■ **EXERCISE**
The answer must consist of each line below that contains the word "POST", copied in full.

■ **DATA IN THIS EXERCISE**
• • •
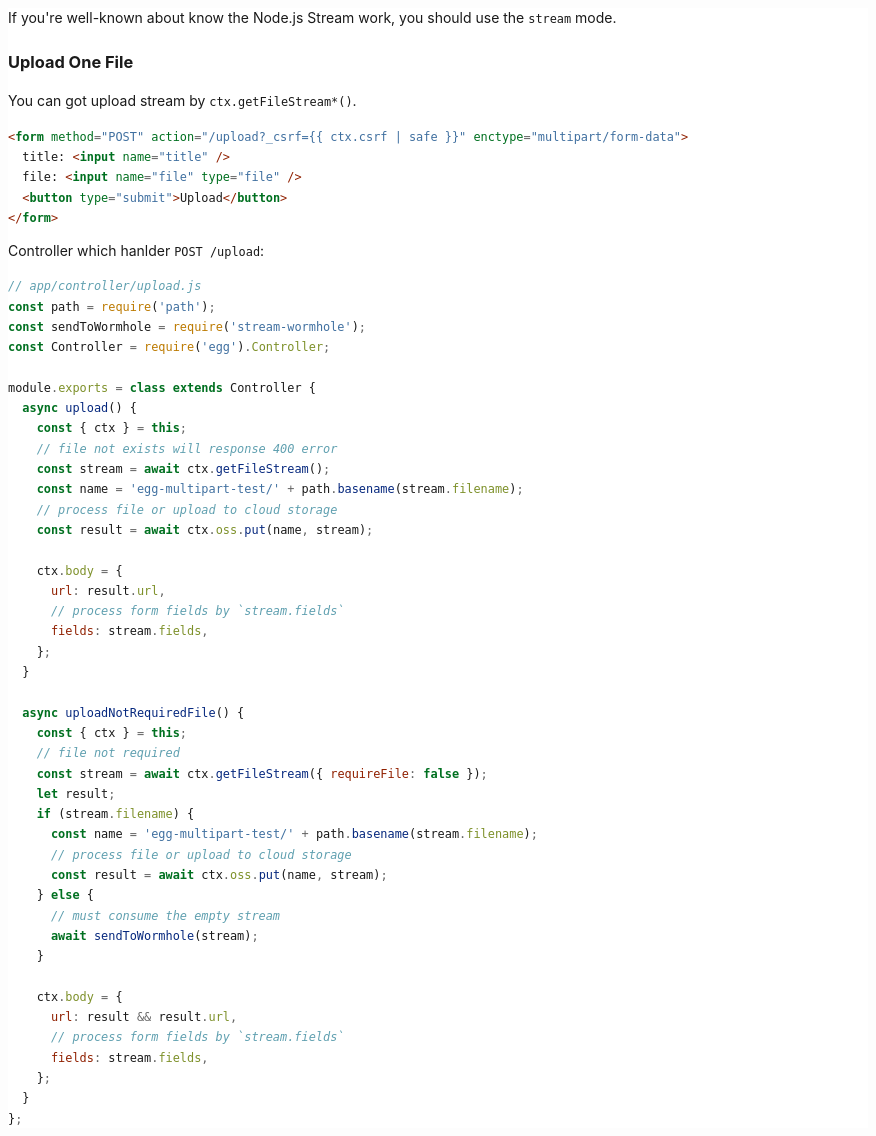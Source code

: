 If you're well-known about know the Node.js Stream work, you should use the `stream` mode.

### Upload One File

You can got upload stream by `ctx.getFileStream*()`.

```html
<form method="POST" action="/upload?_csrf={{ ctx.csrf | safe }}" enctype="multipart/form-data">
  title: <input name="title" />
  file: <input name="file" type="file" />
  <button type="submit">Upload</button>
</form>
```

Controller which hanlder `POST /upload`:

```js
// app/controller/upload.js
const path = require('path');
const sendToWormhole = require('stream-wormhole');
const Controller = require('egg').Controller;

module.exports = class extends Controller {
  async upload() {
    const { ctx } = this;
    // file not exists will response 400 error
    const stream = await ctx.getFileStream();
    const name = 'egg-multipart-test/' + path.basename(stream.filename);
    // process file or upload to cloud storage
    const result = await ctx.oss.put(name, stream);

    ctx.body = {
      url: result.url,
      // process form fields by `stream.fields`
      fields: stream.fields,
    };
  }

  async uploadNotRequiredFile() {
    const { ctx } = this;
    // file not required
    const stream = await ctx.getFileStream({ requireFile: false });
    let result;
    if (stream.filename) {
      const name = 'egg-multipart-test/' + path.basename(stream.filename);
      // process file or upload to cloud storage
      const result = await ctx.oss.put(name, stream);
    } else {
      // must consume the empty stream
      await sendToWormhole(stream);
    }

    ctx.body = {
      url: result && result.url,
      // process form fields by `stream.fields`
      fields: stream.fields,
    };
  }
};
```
• • •
■ **SOLUTION FOR THIS EXERCISE**
<form method="POST" action="/upload?_csrf={{ ctx.csrf | safe }}" enctype="multipart/form-data">
Controller which hanlder `POST /upload`:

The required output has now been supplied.